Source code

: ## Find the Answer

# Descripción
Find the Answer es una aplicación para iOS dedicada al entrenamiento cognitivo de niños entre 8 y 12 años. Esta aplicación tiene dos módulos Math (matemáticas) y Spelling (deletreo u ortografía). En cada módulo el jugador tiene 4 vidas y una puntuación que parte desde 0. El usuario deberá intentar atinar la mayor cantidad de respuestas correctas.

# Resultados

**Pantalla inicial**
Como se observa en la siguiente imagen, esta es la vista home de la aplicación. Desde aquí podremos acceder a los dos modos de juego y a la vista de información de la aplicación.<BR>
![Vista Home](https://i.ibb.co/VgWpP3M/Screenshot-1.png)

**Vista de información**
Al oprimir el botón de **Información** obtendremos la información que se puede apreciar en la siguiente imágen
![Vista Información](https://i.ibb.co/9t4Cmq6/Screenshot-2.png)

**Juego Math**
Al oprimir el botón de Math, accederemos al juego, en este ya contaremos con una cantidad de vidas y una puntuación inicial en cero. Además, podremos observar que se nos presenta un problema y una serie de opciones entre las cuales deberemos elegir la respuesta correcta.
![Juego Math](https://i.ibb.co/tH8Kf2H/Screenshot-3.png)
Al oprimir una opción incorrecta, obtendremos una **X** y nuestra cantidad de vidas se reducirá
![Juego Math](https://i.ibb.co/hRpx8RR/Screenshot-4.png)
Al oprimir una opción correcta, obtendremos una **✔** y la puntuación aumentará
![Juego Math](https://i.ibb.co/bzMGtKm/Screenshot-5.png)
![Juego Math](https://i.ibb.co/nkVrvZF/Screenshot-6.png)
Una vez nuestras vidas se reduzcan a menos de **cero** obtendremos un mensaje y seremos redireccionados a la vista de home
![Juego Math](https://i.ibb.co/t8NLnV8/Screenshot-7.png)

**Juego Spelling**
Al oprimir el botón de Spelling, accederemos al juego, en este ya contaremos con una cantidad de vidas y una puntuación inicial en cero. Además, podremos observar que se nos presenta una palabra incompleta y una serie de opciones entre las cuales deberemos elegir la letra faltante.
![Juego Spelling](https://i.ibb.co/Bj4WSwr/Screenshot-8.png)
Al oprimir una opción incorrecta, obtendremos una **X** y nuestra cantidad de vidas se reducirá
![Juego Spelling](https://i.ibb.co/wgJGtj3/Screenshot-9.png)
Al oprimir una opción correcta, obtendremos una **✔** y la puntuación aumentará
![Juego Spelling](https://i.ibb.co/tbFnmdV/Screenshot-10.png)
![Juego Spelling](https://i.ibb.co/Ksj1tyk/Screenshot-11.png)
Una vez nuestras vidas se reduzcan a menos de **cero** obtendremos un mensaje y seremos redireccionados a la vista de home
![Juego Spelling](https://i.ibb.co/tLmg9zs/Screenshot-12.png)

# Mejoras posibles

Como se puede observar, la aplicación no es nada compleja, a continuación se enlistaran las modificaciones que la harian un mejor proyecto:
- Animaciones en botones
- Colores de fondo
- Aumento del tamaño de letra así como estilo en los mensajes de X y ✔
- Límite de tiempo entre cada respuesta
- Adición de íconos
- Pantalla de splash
━━━━
_DIRECTIONS_.
Each entry should be retyped exactly as given.

_SOLUTION TO THIS TASK_.
Source code

: ## Find the Answer

# Descripción
Find the Answer es una aplicación para iOS dedicada al entrenamiento cognitivo de niños entre 8 y 12 años. Esta aplicación tiene dos módulos Math (matemáticas) y Spelling (deletreo u ortografía). En cada módulo el jugador tiene 4 vidas y una puntuación que parte desde 0. El usuario deberá intentar atinar la mayor cantidad de respuestas correctas.

# Resultados

**Pantalla inicial**
Como se observa en la siguiente imagen, esta es la vista home de la aplicación. Desde aquí podremos acceder a los dos modos de juego y a la vista de información de la aplicación.<BR>
![Vista Home](https://i.ibb.co/VgWpP3M/Screenshot-1.png)

**Vista de información**
Al oprimir el botón de **Información** obtendremos la información que se puede apreciar en la siguiente imágen
![Vista Información](https://i.ibb.co/9t4Cmq6/Screenshot-2.png)

**Juego Math**
Al oprimir el botón de Math, accederemos al juego, en este ya contaremos con una cantidad de vidas y una puntuación inicial en cero. Además, podremos observar que se nos presenta un problema y una serie de opciones entre las cuales deberemos elegir la respuesta correcta.
![Juego Math](https://i.ibb.co/tH8Kf2H/Screenshot-3.png)
Al oprimir una opción incorrecta, obtendremos una **X** y nuestra cantidad de vidas se reducirá
![Juego Math](https://i.ibb.co/hRpx8RR/Screenshot-4.png)
Al oprimir una opción correcta, obtendremos una **✔** y la puntuación aumentará
![Juego Math](https://i.ibb.co/bzMGtKm/Screenshot-5.png)
![Juego Math](https://i.ibb.co/nkVrvZF/Screenshot-6.png)
Una vez nuestras vidas se reduzcan a menos de **cero** obtendremos un mensaje y seremos redireccionados a la vista de home
![Juego Math](https://i.ibb.co/t8NLnV8/Screenshot-7.png)

**Juego Spelling**
Al oprimir el botón de Spelling, accederemos al juego, en este ya contaremos con una cantidad de vidas y una puntuación inicial en cero. Además, podremos observar que se nos presenta una palabra incompleta y una serie de opciones entre las cuales deberemos elegir la letra faltante.
![Juego Spelling](https://i.ibb.co/Bj4WSwr/Screenshot-8.png)
Al oprimir una opción incorrecta, obtendremos una **X** y nuestra cantidad de vidas se reducirá
![Juego Spelling](https://i.ibb.co/wgJGtj3/Screenshot-9.png)
Al oprimir una opción correcta, obtendremos una **✔** y la puntuación aumentará
![Juego Spelling](https://i.ibb.co/tbFnmdV/Screenshot-10.png)
![Juego Spelling](https://i.ibb.co/Ksj1tyk/Screenshot-11.png)
Una vez nuestras vidas se reduzcan a menos de **cero** obtendremos un mensaje y seremos redireccionados a la vista de home
![Juego Spelling](https://i.ibb.co/tLmg9zs/Screenshot-12.png)

# Mejoras posibles

Como se puede observar, la aplicación no es nada compleja, a continuación se enlistaran las modificaciones que la harian un mejor proyecto:
- Animaciones en botones
- Colores de fondo
- Aumento del tamaño de letra así como estilo en los mensajes de X y ✔
- Límite de tiempo entre cada respuesta
- Adición de íconos
- Pantalla de splash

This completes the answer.